Wow, the Race is almost over. It’s hard to wrap my brain around it. I can’t believe there will be no more 22 hour bus rides, packing up my backpack each month, going to a new country every single month, living with 6 other people constantly, or sleeping on the floor.

I’m going home in less than a month. I get to see my family, eat all the good foods I’ve missed, hang out with my friends, drink some legit coffee, and sleep in my own bed.

I’m not going to say this was the best year of my life. It was absolutely amazing and I have learned SO much. But this year is more like a jumpstart to my future. God has so much more to teach me, so many more places for me to visit and see, so many more things to do for His kingdom.

But I wouldn’t trade this year for anything. The ups and downs, bumps in the road, hard days, sick days and everything else. All of it was worth every second. I’m so grateful that the Race is where God called me to this past year. I’ve made friendships I know will last a lifetime, disciplines and habits have been formed that won’t be easily broken, lessens learned that I won’t forget.

I’ve seen many cultures, met tons of people, eaten lots of different foods, and seen how God is moving around the world. It’s been such a gift.
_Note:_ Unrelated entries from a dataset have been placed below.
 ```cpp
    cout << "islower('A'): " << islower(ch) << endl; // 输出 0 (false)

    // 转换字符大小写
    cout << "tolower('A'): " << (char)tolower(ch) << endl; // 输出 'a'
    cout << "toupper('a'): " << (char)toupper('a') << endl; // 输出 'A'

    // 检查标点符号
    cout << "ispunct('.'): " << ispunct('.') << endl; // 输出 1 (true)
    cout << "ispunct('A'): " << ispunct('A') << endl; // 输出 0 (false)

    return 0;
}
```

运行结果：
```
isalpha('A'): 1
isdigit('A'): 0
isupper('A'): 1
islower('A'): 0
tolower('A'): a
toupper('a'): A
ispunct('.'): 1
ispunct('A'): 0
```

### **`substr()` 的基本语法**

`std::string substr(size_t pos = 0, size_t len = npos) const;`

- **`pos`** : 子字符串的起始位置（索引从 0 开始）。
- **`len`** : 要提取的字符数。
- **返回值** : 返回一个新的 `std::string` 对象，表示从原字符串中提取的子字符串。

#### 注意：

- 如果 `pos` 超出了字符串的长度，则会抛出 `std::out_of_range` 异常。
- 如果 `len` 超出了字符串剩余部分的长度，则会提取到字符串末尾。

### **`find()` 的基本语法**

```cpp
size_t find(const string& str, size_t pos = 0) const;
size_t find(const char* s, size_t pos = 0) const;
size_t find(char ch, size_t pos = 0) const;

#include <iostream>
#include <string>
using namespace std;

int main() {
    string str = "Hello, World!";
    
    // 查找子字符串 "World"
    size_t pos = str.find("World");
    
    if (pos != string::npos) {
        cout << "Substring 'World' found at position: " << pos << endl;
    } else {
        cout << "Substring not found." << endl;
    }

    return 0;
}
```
But now it is almost over. But it has come in perfect timing. To be honest, I have not been homesick at all this year. I never hit the “month 7 slump” everyone said would happen. I never got tired of moving around. I never got tired of the constant change. And I know all of that is because God has had His hand on me and this was exactly where I was supposed to be. I was created for this. He knew it before I was even born. There were definitely hard days along the way but I never wanted to quit. And I’m so glad that God kept my heart strong even through the hard times.

And now as we are almost done, I feel ready. Not in a terrible, longing kind of way where I just can’t wait to get home and can’t focus on where I’m at. It’s more like the peaceful, I know this was an amazing year and I’m going to soak in every last second but I’m also glad I get to hug my family in two weeks. Thank you Lord for this year.

I can’t wait to see all of you when I get home. Please hit me up and take me out for coffee (cuz I’m going to be flat broke ;)). I want to tell you all about my year BUT I definitely want to hear all about YOUR year as well! Everything you have done is just as important as everything I have done. So please catch me up on all I have missed while I was gone. I love you. Can’t wait to see you soon.